I think you missed the word "not" in there somewhere, but I think I get the message anyway... 🙂

This transparency you talk about, cannot be something a regular user need to care about, right? It's "an admin thing". And an admin can, once, to feel safe, use a tool or site to decode the Base64 encoding, to be convinced the file is actually where it should be. Once people understand how this works, do you think it's a big problem that you cannot look at the file names on the screen, in IFS and the Azure/SMB thing, and visually match them?
 

@ORFJAN 

Yes, indeed. However, without a possibility to open existing documents from PROD in TEST/UAT since only 1 file share is allowed for an instance or? 

Yes, that's a limitation today, only one SMB share per instance/environment.

I understand how it can be convenient to be logged in to TEST and be able to see documents from PROD, but it feels dangerous trying to do that by "reusing" the share.
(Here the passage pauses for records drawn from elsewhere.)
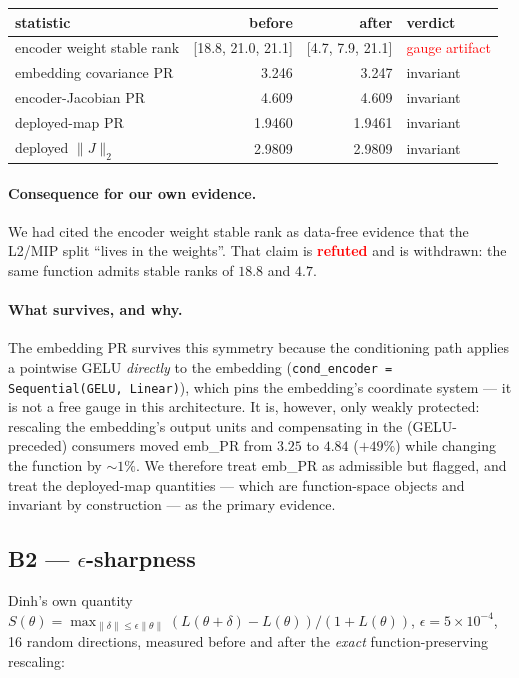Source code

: \documentclass[10pt]{article}
\newcommand{\no}{\textcolor{red}{\textbf{refuted}}}
\begin{document}
\begin{center}\small
\begin{tabular}{lrrl}
\toprule
statistic & before & after & verdict \\
\midrule
encoder weight stable rank & [18.8, 21.0, 21.1] & [4.7, 7.9, 21.1] &
\textcolor{red}{gauge artifact} \\
embedding covariance PR     & 3.246 & 3.247 & invariant \\
encoder-Jacobian PR         & 4.609 & 4.609 & invariant \\
deployed-map PR             & 1.9460 & 1.9461 & invariant \\
deployed $\|J\|_2$          & 2.9809 & 2.9809 & invariant \\
\bottomrule
\end{tabular}
\end{center}

\paragraph{Consequence for our own evidence.} We had cited the encoder
weight stable rank as data-free evidence that the L2/MIP split ``lives in
the weights''. That claim is \no{} and is withdrawn: the same function
admits stable ranks of $18.8$ and $4.7$.

\paragraph{What survives, and why.} The embedding PR survives this
symmetry because the conditioning path applies a pointwise GELU
\emph{directly} to the embedding
(\texttt{cond\_encoder = Sequential(GELU, Linear)}), which pins the
embedding's coordinate system --- it is not a free gauge in this
architecture. It is, however, only weakly protected: rescaling the
embedding's output units and compensating in the (GELU-preceded) consumers
moved emb\_PR from $3.25$ to $4.84$ ($+49\%$) while changing the function
by $\sim1\%$. We therefore treat emb\_PR as admissible but flagged, and
treat the deployed-map quantities --- which are function-space objects and
invariant by construction --- as the primary evidence.

\subsection*{B2 --- $\epsilon$-sharpness}
Dinh's own quantity
$S(\theta)=\max_{\|\delta\|\le\epsilon\|\theta\|}
(L(\theta+\delta)-L(\theta))/(1+L(\theta))$, $\epsilon=5\times10^{-4}$,
16 random directions, measured before and after the \emph{exact}
function-preserving rescaling:
\end{document}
How about just copying a small sub set from PROD to TEST to be used for testing and verification purposes, if they are needed at all? (I would just create new ones, it takes a minute to upload a bunch of files to test with)

I strongly recommend against reusing the same share for PROD and TEST/UAT.

Let me illustrate this on a case I faced on Friday. I was searching for a document in IFS and I wanted to get a preview of the file from there. When I pushed button “preview” the document was downloaded but with 0 size. Then I started to explore further for a reason, the first thought was to check, whether the file is on share, but looking at folder with the files I can just guess based on date/time creation. Do the one really need to go to PL/SQL and write the script to check to be 100% sure?

Thanks for the scenario! One way to do it is to take the file name as seen in Docman (say, TE_DOC-4657860-1-1-1.JPG) and running them through an online Base64 encoder (like https://www.base64encode.org/)

Encoding the file name (minus period and file extension) above will get you this:

VEVfRE9DLTQ2NTc4NjAtMS0xLTE=

Then look for that file on the share.

No PL/SQL scripts needed 🙂
 

@ORFJAN 

I see, but still in case of particular files one need to go to a page do a copy/paste and check, however I still don’t understand why this information can not be available on IFS screen directly, is there any technical challenge I can not see?

It's not impossible. Firstly, the Base64 encoding was done recently in IFS Cloud File Storage and we who work with Docman was not aware of it, so it was never even discussed

Then again, why should "Docman care" how the file is stored or named behind the black box that is File Storage? It's "internal information" to File Storage, or an "implementation detail".

Docman asks File Storage to store a file given a certain file name (the one you see in Document Revision / File Refs) and File Storage takes care of the rest. If it change the name in the actual storage is something we don't need to care about.

It's good and interesting input regardless and we can think of some way to help customers trouble shoot these cases. I'm thinking that we should perhaps have an option to navigate into File Storage's own file registry, where an admin can see the details there.
 

@ORFJAN 

The built-in assistant to move document files between repositories is not very performant, partly because it goes via IFS Connect, which in turn calls the projection that does the heavy lifting.

Make sure to try it out with hundreds or so documents to see how fast it is for you (I think IFS Connect can be tweaked in various ways but I don't know much about it)

For documents stored in database, the IFS Cloud File Storage migration tool might be an option. It's really meant for Apps 8/9/10 -> IFS Cloud migrations, but it does actually work between IFS Cloud versions as well...

You might want to develop something "custom" as well, that takes shortcuts that works in your scenario/setup. Moving the files is the thing that takes time, the rest is "changing the file pointers".
 

@ORFJAN 

Sorry, I'm probably slow :), but what's odd there? Are you thinking about the fact that there are many documents there and that it will take a long time to make a small test? If that's the case, create a dummy class, import a few documents (hundred?) of various (or at least known) sizes and transfer all documents in that class to the new repository.